#### HOW TO COMPLETE THIS TASK
For each line of the listing that includes the word "GlobalExceptionHandler", show the whole line.

#### GIVEN INFORMATION
# # # #

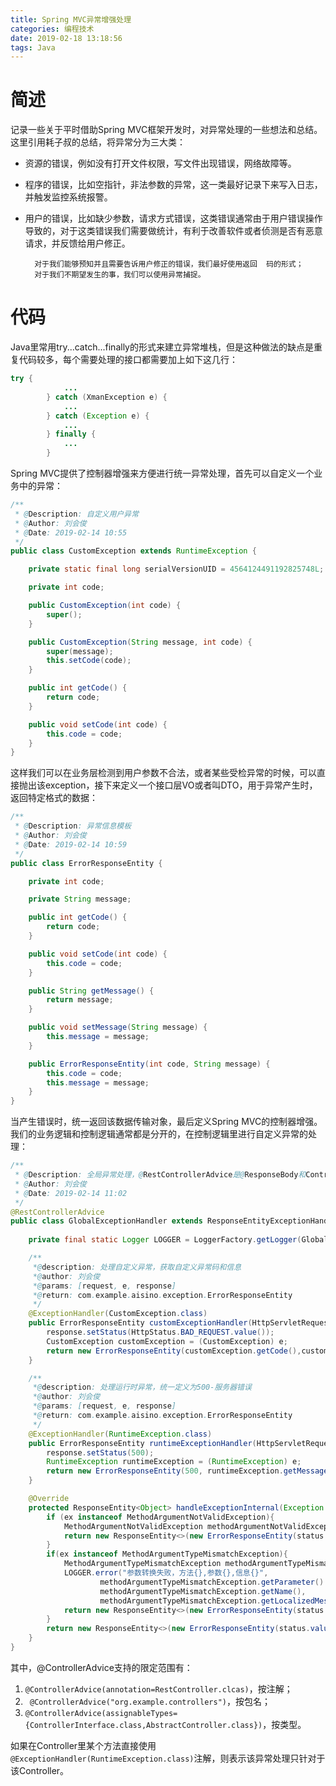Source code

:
 ```yaml
---
title: Spring MVC异常增强处理
categories: 编程技术
date: 2019-02-18 13:18:56
tags: Java
---
```

# 简述
记录一些关于平时借助Spring MVC框架开发时，对异常处理的一些想法和总结。这里引用耗子叔的总结，将异常分为三大类：

* 资源的错误，例如没有打开文件权限，写文件出现错误，网络故障等。
* 程序的错误，比如空指针，非法参数的异常，这一类最好记录下来写入日志，并触发监控系统报警。
* 用户的错误，比如缺少参数，请求方式错误，这类错误通常由于用户错误操作导致的，对于这类错误我们需要做统计，有利于改善软件或者侦测是否有恶意请求，并反馈给用户修正。

		对于我们能够预知并且需要告诉用户修正的错误，我们最好使用返回	码的形式；
		对于我们不期望发生的事，我们可以使用异常捕捉。
<!--more-->

# 代码
Java里常用try...catch...finally的形式来建立异常堆栈，但是这种做法的缺点是重复代码较多，每个需要处理的接口都需要加上如下这几行：

```java
try {
            ...
        } catch (XmanException e) {
            ...
        } catch (Exception e) {
            ...
        } finally {
            ...
        }
```
Spring MVC提供了控制器增强来方便进行统一异常处理，首先可以自定义一个业务中的异常：

```java
/**
 * @Description: 自定义用户异常
 * @Author: 刘会俊
 * @Date: 2019-02-14 10:55
 */
public class CustomException extends RuntimeException {

    private static final long serialVersionUID = 4564124491192825748L;

    private int code;

    public CustomException(int code) {
        super();
    }

    public CustomException(String message, int code) {
        super(message);
        this.setCode(code);
    }

    public int getCode() {
        return code;
    }

    public void setCode(int code) {
        this.code = code;
    }
}
```
这样我们可以在业务层检测到用户参数不合法，或者某些受检异常的时候，可以直接抛出该exception，接下来定义一个接口层VO或者叫DTO，用于异常产生时，返回特定格式的数据：

```java
/**
 * @Description: 异常信息模板
 * @Author: 刘会俊
 * @Date: 2019-02-14 10:59
 */
public class ErrorResponseEntity {

    private int code;

    private String message;

    public int getCode() {
        return code;
    }

    public void setCode(int code) {
        this.code = code;
    }

    public String getMessage() {
        return message;
    }

    public void setMessage(String message) {
        this.message = message;
    }

    public ErrorResponseEntity(int code, String message) {
        this.code = code;
        this.message = message;
    }
}
```
当产生错误时，统一返回该数据传输对象，最后定义Spring MVC的控制器增强。我们的业务逻辑和控制逻辑通常都是分开的，在控制逻辑里进行自定义异常的处理：

```java
/**
 * @Description: 全局异常处理，@RestControllerAdvice是@ResponseBody和ControllerAdvice的组合注解
 * @Author: 刘会俊
 * @Date: 2019-02-14 11:02
 */
@RestControllerAdvice
public class GlobalExceptionHandler extends ResponseEntityExceptionHandler {
    
    private final static Logger LOGGER = LoggerFactory.getLogger(GlobalExceptionHandler.class);

    /**
     *@description: 处理自定义异常，获取自定义异常码和信息
     *@author: 刘会俊
     *@params: [request, e, response]
     *@return: com.example.aisino.exception.ErrorResponseEntity
     */
    @ExceptionHandler(CustomException.class)
    public ErrorResponseEntity customExceptionHandler(HttpServletRequest request, Exception e, HttpServletResponse response){
        response.setStatus(HttpStatus.BAD_REQUEST.value());
        CustomException customException = (CustomException) e;
        return new ErrorResponseEntity(customException.getCode(),customException.getMessage());
    }

    /**
     *@description: 处理运行时异常，统一定义为500-服务器错误
     *@author: 刘会俊
     *@params: [request, e, response]
     *@return: com.example.aisino.exception.ErrorResponseEntity
     */
    @ExceptionHandler(RuntimeException.class)
    public ErrorResponseEntity runtimeExceptionHandler(HttpServletRequest request,Exception e,HttpServletResponse response){
        response.setStatus(500);
        RuntimeException runtimeException = (RuntimeException) e;
        return new ErrorResponseEntity(500, runtimeException.getMessage());
    }

    @Override
    protected ResponseEntity<Object> handleExceptionInternal(Exception ex, Object body, HttpHeaders headers, HttpStatus status, WebRequest request) {
        if (ex instanceof MethodArgumentNotValidException){
            MethodArgumentNotValidException methodArgumentNotValidException = (MethodArgumentNotValidException) ex;
            return new ResponseEntity<>(new ErrorResponseEntity(status.value(), methodArgumentNotValidException.getBindingResult().getAllErrors().get(0).getDefaultMessage()), status);
        }
        if(ex instanceof MethodArgumentTypeMismatchException){
            MethodArgumentTypeMismatchException methodArgumentTypeMismatchException = (MethodArgumentTypeMismatchException) ex;
            LOGGER.error("参数转换失败，方法{},参数{},信息{}",
                    methodArgumentTypeMismatchException.getParameter().getMethod().getName(),
                    methodArgumentTypeMismatchException.getName(),
                    methodArgumentTypeMismatchException.getLocalizedMessage());
            return new ResponseEntity<>(new ErrorResponseEntity(status.value(), "参数转换失败"), status);
        }
        return new ResponseEntity<>(new ErrorResponseEntity(status.value(), "请求失败！"), status);
    }
}
```
其中，@ControllerAdvice支持的限定范围有：

1. `@ControllerAdvice(annotation=RestController.clcas)`，按注解；
1. ` @ControllerAdvice("org.example.controllers")`，按包名；
1. `@ControllerAdvice(assignableTypes={ControllerInterface.class,AbstractController.class})`，按类型。

如果在Controller里某个方法直接使用`@ExceptionHandler(RuntimeException.class)`注解，则表示该异常处理只针对于该Controller。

# # # #

#### RESULT OF THIS EXERCISE
public class GlobalExceptionHandler extends ResponseEntityExceptionHandler {
    private final static Logger LOGGER = LoggerFactory.getLogger(GlobalExceptionHandler.class);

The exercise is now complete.